• _What you have to do_: Only those lines in the data below from the line containing "- FCM Token Encryption" through the line containing "Users' FCM tokens", both included, should be restated word for word.

Pictures paired with source code:
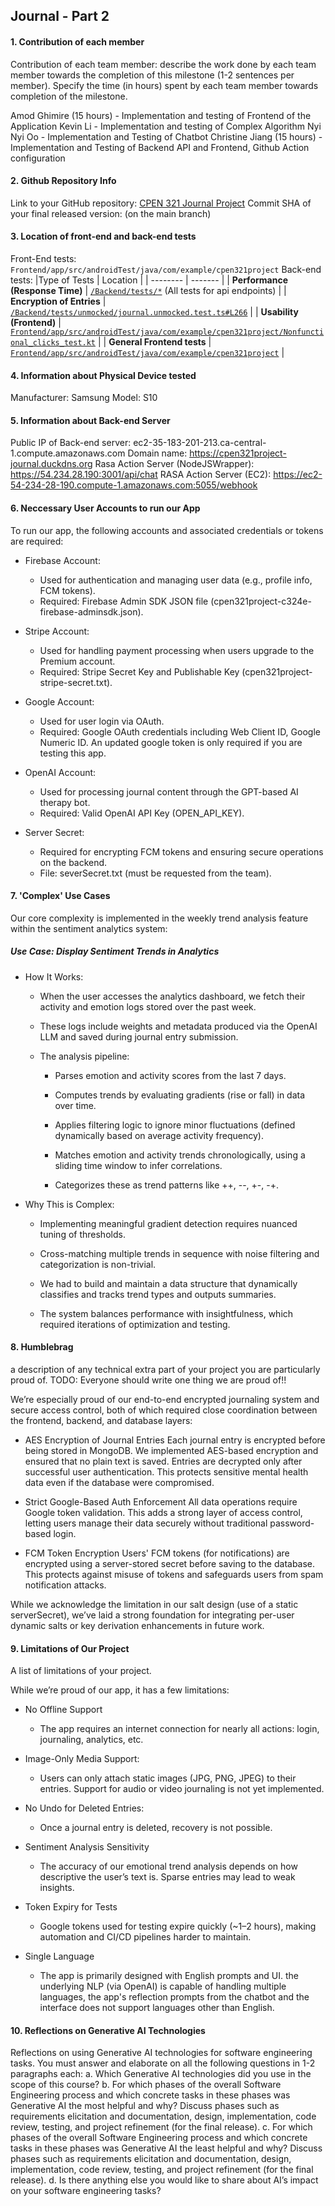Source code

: ## Journal - Part 2

#### 1. Contribution of each member
Contribution of each team member: describe the work done by each team member towards the
completion of this milestone (1-2 sentences per member). Specify the time (in hours) spent by each
team member towards completion of the milestone.

Amod Ghimire (15 hours) - Implementation and testing of Frontend of the Application
Kevin Li - Implementation and testing of Complex Algorithm 
Nyi Nyi Oo - Implementation and Testing of Chatbot
Christine Jiang (15 hours) - Implementation and Testing of Backend API and Frontend, Github Action configuration


#### 2. Github Repository Info
Link to your GitHub repository: [CPEN 321 Journal Project](https://github.com/CPEN321APKGenerators/CPEN321Project)
Commit SHA of your final released version: (on the main branch)



#### 3. Location of front-end and back-end tests
Front-End tests: `Frontend/app/src/androidTest/java/com/example/cpen321project`
Back-end tests: 
|Type of Tests | Location |
| -------- | ------- |
| **Performance (Response Time)**   | [`/Backend/tests/*`](https://github.com/CPEN321APKGenerators/CPEN321Project/tree/main/Backend/tests) (All tests for api endpoints)    |
| **Encryption of Entries** | [`/Backend/tests/unmocked/journal.unmocked.test.ts#L266`](https://github.com/CPEN321APKGenerators/CPEN321Project/blob/main/Backend/tests/unmocked/journal.unmocked.test.ts)       |
| **Usability (Frontend)**    | [`Frontend/app/src/androidTest/java/com/example/cpen321project/Nonfunctional_clicks_test.kt`](https://github.com/CPEN321APKGenerators/CPEN321Project/blob/main/Frontend/app/src/androidTest/java/com/example/cpen321project/Nonfunctional_clicks_test.kt)    |
| **General Frontend tests**    | [`Frontend/app/src/androidTest/java/com/example/cpen321project`](https://github.com/CPEN321APKGenerators/CPEN321Project/tree/main/Frontend/app/src/androidTest/java/com/example/cpen321project)    |


#### 4. Information about Physical Device tested
Manufacturer: Samsung
Model: S10


#### 5. Information about Back-end Server
Public IP of Back-end server: ec2-35-183-201-213.ca-central-1.compute.amazonaws.com
Domain name: https://cpen321project-journal.duckdns.org
Rasa Action Server (NodeJSWrapper): https://54.234.28.190:3001/api/chat
RASA Action Server (EC2): https://ec2-54-234-28-190.compute-1.amazonaws.com:5055/webhook



#### 6. Neccessary User Accounts to run our App
To run our app, the following accounts and associated credentials or tokens are required:

- Firebase Account:
    - Used for authentication and managing user data (e.g., profile info, FCM tokens).
    - Required: Firebase Admin SDK JSON file (cpen321project-c324e-firebase-adminsdk.json).

- Stripe Account:
    - Used for handling payment processing when users upgrade to the Premium account.
    - Required: Stripe Secret Key and Publishable Key (cpen321project-stripe-secret.txt).

- Google Account:
    - Used for user login via OAuth.
    - Required: Google OAuth credentials including Web Client ID, Google Numeric ID. An updated google token is only required if you are testing this app.

- OpenAI Account:
    - Used for processing journal content through the GPT-based AI therapy bot.
    - Required: Valid OpenAI API Key (OPEN_API_KEY).

- Server Secret:
    - Required for encrypting FCM tokens and ensuring secure operations on the backend.
    - File: severSecret.txt (must be requested from the team).


#### 7. 'Complex' Use Cases
Our core complexity is implemented in the weekly trend analysis feature within the sentiment analytics system:

##### Use Case: Display Sentiment Trends in Analytics

- How It Works:
    - When the user accesses the analytics dashboard, we fetch their activity and emotion logs stored over the past week.

    - These logs include weights and metadata produced via the OpenAI LLM and saved during journal entry submission.

    - The analysis pipeline:
        - Parses emotion and activity scores from the last 7 days.

        - Computes trends by evaluating gradients (rise or fall) in data over time.

        - Applies filtering logic to ignore minor fluctuations (defined dynamically based on average activity frequency).

        - Matches emotion and activity trends chronologically, using a sliding time window to infer correlations.

        - Categorizes these as trend patterns like ++, --, +-, -+.

- Why This is Complex:
    - Implementing meaningful gradient detection requires nuanced tuning of thresholds.

    - Cross-matching multiple trends in sequence with noise filtering and categorization is non-trivial.

    - We had to build and maintain a data structure that dynamically classifies and tracks trend types and outputs summaries.

    - The system balances performance with insightfulness, which required iterations of optimization and testing.




#### 8. Humblebrag
a description of any technical extra part of your project you are particularly proud of.
TODO: Everyone should write one thing we are proud of!!

We’re especially proud of our end-to-end encrypted journaling system and secure access control, both of which required close coordination between the frontend, backend, and database layers:

- AES Encryption of Journal Entries
Each journal entry is encrypted before being stored in MongoDB. We implemented AES-based encryption and ensured that no plain text is saved. Entries are decrypted only after successful user authentication. This protects sensitive mental health data even if the database were compromised.

- Strict Google-Based Auth Enforcement
All data operations require Google token validation. This adds a strong layer of access control, letting users manage their data securely without traditional password-based login.

- FCM Token Encryption
Users' FCM tokens (for notifications) are encrypted using a server-stored secret before saving to the database. This protects against misuse of tokens and safeguards users from spam notification attacks.

While we acknowledge the limitation in our salt design (use of a static serverSecret), we’ve laid a strong foundation for integrating per-user dynamic salts or key derivation enhancements in future work.


#### 9. Limitations of Our Project
A list of limitations of your project.

While we’re proud of our app, it has a few limitations:

- No Offline Support
    - The app requires an internet connection for nearly all actions: login, journaling, analytics, etc.

- Image-Only Media Support:
    - Users can only attach static images (JPG, PNG, JPEG) to their entries. Support for audio or video journaling is not yet implemented.

- No Undo for Deleted Entries:
    - Once a journal entry is deleted, recovery is not possible.

- Sentiment Analysis Sensitivity
    - The accuracy of our emotional trend analysis depends on how descriptive the user’s text is. Sparse entries may lead to weak insights.

- Token Expiry for Tests
    - Google tokens used for testing expire quickly (~1–2 hours), making automation and CI/CD pipelines harder to maintain.

- Single Language
    - The app is primarily designed with English prompts and UI. the underlying NLP (via OpenAI) is capable of handling multiple languages, the app's reflection prompts from the chatbot and the interface does not support languages other than English.

#### 10. Reflections on Generative AI Technologies
Reflections on using Generative AI technologies for software engineering tasks. You must answer
and elaborate on all the following questions in 1-2 paragraphs each:
    a. Which Generative AI technologies did you use in the scope of this course?
    b. For which phases of the overall Software Engineering process and which concrete tasks
    in these phases was Generative AI the most helpful and why? Discuss phases such as
    requirements elicitation and documentation, design, implementation, code review, testing,
    and project refinement (for the final release).
    c. For which phases of the overall Software Engineering process and which concrete tasks
    in these phases was Generative AI the least helpful and why? Discuss phases such as
    requirements elicitation and documentation, design, implementation, code review, testing,
    and project refinement (for the final release).
    d. Is there anything else you would like to share about AI’s impact on your software
    engineering tasks?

• _Answer section_:
- FCM Token Encryption
Users' FCM tokens (for notifications) are encrypted using a server-stored secret before saving to the database. This protects against misuse of tokens and safeguards users from spam notification attacks.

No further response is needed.